I am uncertain as to how to position the watchdog daemon in the initscript start-up sequence.
If the watchdog daemon is started early in the initscript sequence, then there is a chance it could trigger erroneously because a process it is monitoring (via pidfile) hasn't yet started up--though it will start-up in just a few more seconds.
If the watchdog daemon is started late in the initscript sequence, then there is a chance that the system could lock up without a watchdog reboot, if a process that starts before it gets "stuck" during initialisation. The watchdog won't trigger because it hasn't started yet.
It could be good to start the watchdog daemon early, but have a start-up hold-off time to prevent the watchdog daemon from triggering a shutdown during the time that processes are still starting up.
Is that a good strategy, or is there a better way to handle this?
The way I prefer is to start watchdog last for exactly the reasons you
describe.
Right, that's why there is a second binary in the package: wd_keepalive. This
one should be started as early as possible. It only takes care of the hardware
watchdog, if there is one, but not the additional checks. Therefore there
should be no false positive. When starting watchdog later, you just have to
make sure to stop wd_keepalive.
Michael
Michael Meskes
Michael at Fam-Meskes dot De, Michael at Meskes dot (De|Com|Net|Org)
Meskes at (Debian|Postgresql) dot Org
Jabber: michael.meskes at gmail dot com
VfL Borussia! Força Barça! Go SF 49ers! Use Debian GNU/Linux, PostgreSQL
Thanks for explaining that, Michael. One limitation of wd_keepalive I see is that it wouldn't handle the scenario where an initscript process "locks up", i.e. infinite loop. It would keep patting the hardware watchdog forever, as long as the kernel is still running fine.
It would be good to have a time-out parameter for wd_keepalive, so it can handle that scenario.
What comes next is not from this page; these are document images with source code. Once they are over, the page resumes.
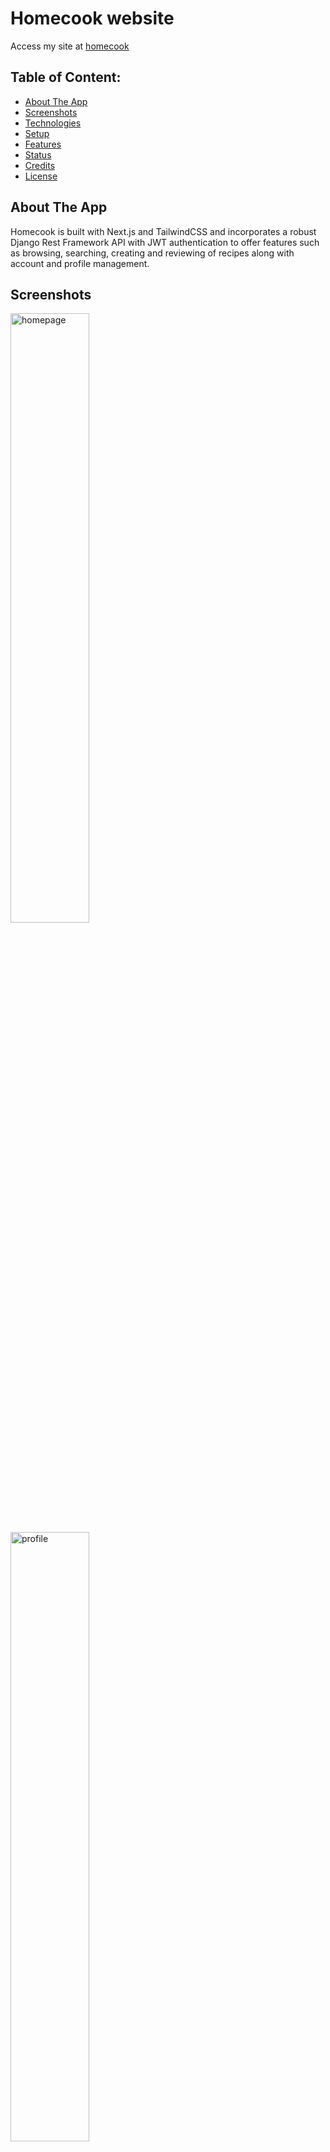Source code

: # Homecook website
Access my site at [homecook](https://homecook.up.railway.app/)

## Table of Content:

- [About The App](#about-the-app)
- [Screenshots](#screenshots)
- [Technologies](#technologies)
- [Setup](#setup)
- [Features](#features)
- [Status](#status)
- [Credits](#credits)
- [License](#license)

## About The App
Homecook is built with Next.js and TailwindCSS and incorporates a robust Django Rest Framework API with JWT authentication to offer features such as browsing, searching, creating and reviewing of recipes along with account and profile management.

## Screenshots

<img src="https://res.cloudinary.com/dui608qtq/image/upload/v1678965198/screenshots/homepage-1_etowig.jpg" alt="homepage" style="width:50%;">
<img src="https://res.cloudinary.com/dui608qtq/image/upload/v1678965198/screenshots/profile_ywfkq5.jpg" alt="profile" style="width:50%;">
<img src="https://res.cloudinary.com/dui608qtq/image/upload/v1678965387/screenshots/category-page_bntmep.jpg" alt="profile" style="width:50%;">
<img src="https://res.cloudinary.com/dui608qtq/image/upload/v1678965448/screenshots/single-page_hzkcw4.jpg" alt="profile" style="width:50%;">

## Technologies
- Next.js 13.1.2
- Js-cookie 3.0.1
- TailwindCSS 3.2.4
- Backend using Django, DRF [find here](https://github.com/hagonin/Recipe-api)

## Setup
- Clone this repository
- Open terminal and run `npm install`
- Run `npm run dev`
- Open http://localhost:3000 with your browser to see the result

## Features
* 🔍 Powerful search bar for recipes by name, ingredients
* 🧾 Recipe categories: easily browse and explore recipes by breakfast, lunch, dinner, etc...
* 🙎 Personalized User Profiles : create profile, save favorite recipes
* 🔑 Secure email and password authentication
* 🔓 Password reset and email verification functionality
* ✨ Rating and review recipes
* 📗Backend is built using Django REST framework and can be found [here](https://recipe-api.up.railway.app/)

## Status
Project is: _in progress_ 

## Credits
List of contriubutors:
- [Mi Huynh](huynhmi1209@gmail.com)
- [Ha Gonin](goninha@outlook.fr)

## License
Usage is provided under the [MIT License](http://opensource.org/licenses/mit-license.php). See LICENSE for the full details.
Or, have an initial hold-off time for the watchdog daemon, so it won't start looking for pidfiles until after an initial hold-off time to allow for expected initscript run time.
I see the latest wd_keepalive in the git repository (not yet released) has a --loop-exit option. That's the sort of thing I was asking for.
Is a release 5.15 planned sometime soon?
Last edit: Craig McQueen 2015-11-30
Hi Craig,
The --loop-exit option as it stands is not going to do what you want as
it also shuts down the watchdog before exit (as desirable for testing).
You could make it do this by loading the watchdog module with the
CONFIG_WATCHDOG_NOWAYOUT option so it cannot be stopped, but then you
will not be able to stop the watchdog under normal operations. For example:
http://stackoverflow.com/questions/25247317/linux-watch-dog-change-the-noway-out-config-at-runtime
However, you have spotted a problem with the current way of doing
things, but it is not one that has a simple solution. Part of the reason
for swapping the watchdog daemon with the wd_keepalive daemon is to
support updating of either the binary or the configuration file while
the system is running, etc, and at the same time not rebooting the
machine if CONFIG_WATCHDOG_NOWAYOUT was used.
Using a variation of the --loop-exit option would protect against a hung
system during start up or shut down, but it would present a bit of a
configuration issue in terms of what "stopping" the watchdog under
normal operation is actually going to do. I don't know enough about the
init script options to know if there is any sane way of adding a
"safestop" command so the usual start|stop has a time-out but an
administrator can really stop things without an unexpected reboot 60
seconds later.
Regards, Paul
The --loop-exit option as it stands is not going to do what you want as it also shuts down the watchdog before exit (as desirable for testing).
You could make it do this by loading the watchdog module with the CONFIG_WATCHDOG_NOWAYOUT option so it cannot be stopped, but then you will not be able to stop the watchdog under normal operations. For example:
http://stackoverflow.com/questions/25247317/linux-watch-dog-change-the-noway-out-config-at-runtime
However, you have spotted a problem with the current way of doing things, but it is not one that has a simple solution. Part of the reason for swapping the watchdog daemon with the wd_keepalive daemon is to support updating of either the binary or the configuration file while the system is running, etc, and at the same time not rebooting the machine if CONFIG_WATCHDOG_NOWAYOUT was used.
Using a variation of the --loop-exit option would protect against a hung system during start up or shut down, but it would present a bit of a configuration issue in terms of what "stopping" the watchdog under normal operation is actually going to do. I don't know enough about the init script options to know if there is any sane way of adding a "safestop" command so the usual start|stop has a time-out but an administrator can really stop things without an unexpected reboot 60 seconds later.
Regards, Paul
Currently, I'm using wd_keepalive --loop-exit option, together with kernel CONFIG_WATCHDOG_NOWAYOUT.
Thanks for letting us know. While that will work, it is not very elegant but it is necesary in some cases.
I have seen one machine go down to running wd_keepalive but then something stopped its reboot sequence AFTER it had taken down ssh access, so it needed a physical visit to reboot. Your solution would have saved that case. More generally it might need the watchdog start/stop script to be aware of the runlevel so it can preserved the ability to stop watchdog checks indefinately by admin action, but times-out on bringing the machine down.
Also it might be useful to have a variation of --loop-exit that instead of quitting it calls sync() a couple of times then forces a short delay hardware reboot (like the end game for a watchdog reboot, but minus the complexity of file system unmount).
Seems the work-around is acceptable so closing this.